*** Record excerpts ***

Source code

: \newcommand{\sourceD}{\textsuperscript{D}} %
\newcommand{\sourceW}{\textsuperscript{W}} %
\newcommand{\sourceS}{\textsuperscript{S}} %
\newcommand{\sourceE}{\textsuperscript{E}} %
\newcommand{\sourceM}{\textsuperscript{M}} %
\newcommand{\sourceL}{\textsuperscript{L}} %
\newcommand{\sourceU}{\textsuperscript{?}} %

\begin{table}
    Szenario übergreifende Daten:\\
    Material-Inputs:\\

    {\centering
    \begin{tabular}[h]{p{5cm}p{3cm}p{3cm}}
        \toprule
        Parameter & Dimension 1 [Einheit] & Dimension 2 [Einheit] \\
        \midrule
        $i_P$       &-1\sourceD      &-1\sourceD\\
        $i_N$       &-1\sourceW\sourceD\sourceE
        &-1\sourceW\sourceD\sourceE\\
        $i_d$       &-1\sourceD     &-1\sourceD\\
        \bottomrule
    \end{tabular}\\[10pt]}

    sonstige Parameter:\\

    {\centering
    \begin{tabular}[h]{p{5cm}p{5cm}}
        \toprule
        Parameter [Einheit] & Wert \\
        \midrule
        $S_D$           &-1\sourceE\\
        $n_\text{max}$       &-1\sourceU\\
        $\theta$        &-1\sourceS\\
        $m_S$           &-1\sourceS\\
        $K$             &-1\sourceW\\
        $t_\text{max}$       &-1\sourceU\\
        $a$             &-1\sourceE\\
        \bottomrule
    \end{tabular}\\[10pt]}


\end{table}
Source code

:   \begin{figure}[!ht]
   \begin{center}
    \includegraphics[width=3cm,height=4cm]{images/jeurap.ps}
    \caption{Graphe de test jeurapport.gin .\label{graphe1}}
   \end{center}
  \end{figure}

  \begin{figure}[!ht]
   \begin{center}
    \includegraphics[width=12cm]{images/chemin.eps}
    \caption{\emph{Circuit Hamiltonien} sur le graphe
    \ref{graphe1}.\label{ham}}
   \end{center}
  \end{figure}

***

> The task
Find each line of the data above that holds the word "label", then copy it.

> Written response
    \caption{Graphe de test jeurapport.gin .\label{graphe1}}
    \ref{graphe1}.\label{ham}}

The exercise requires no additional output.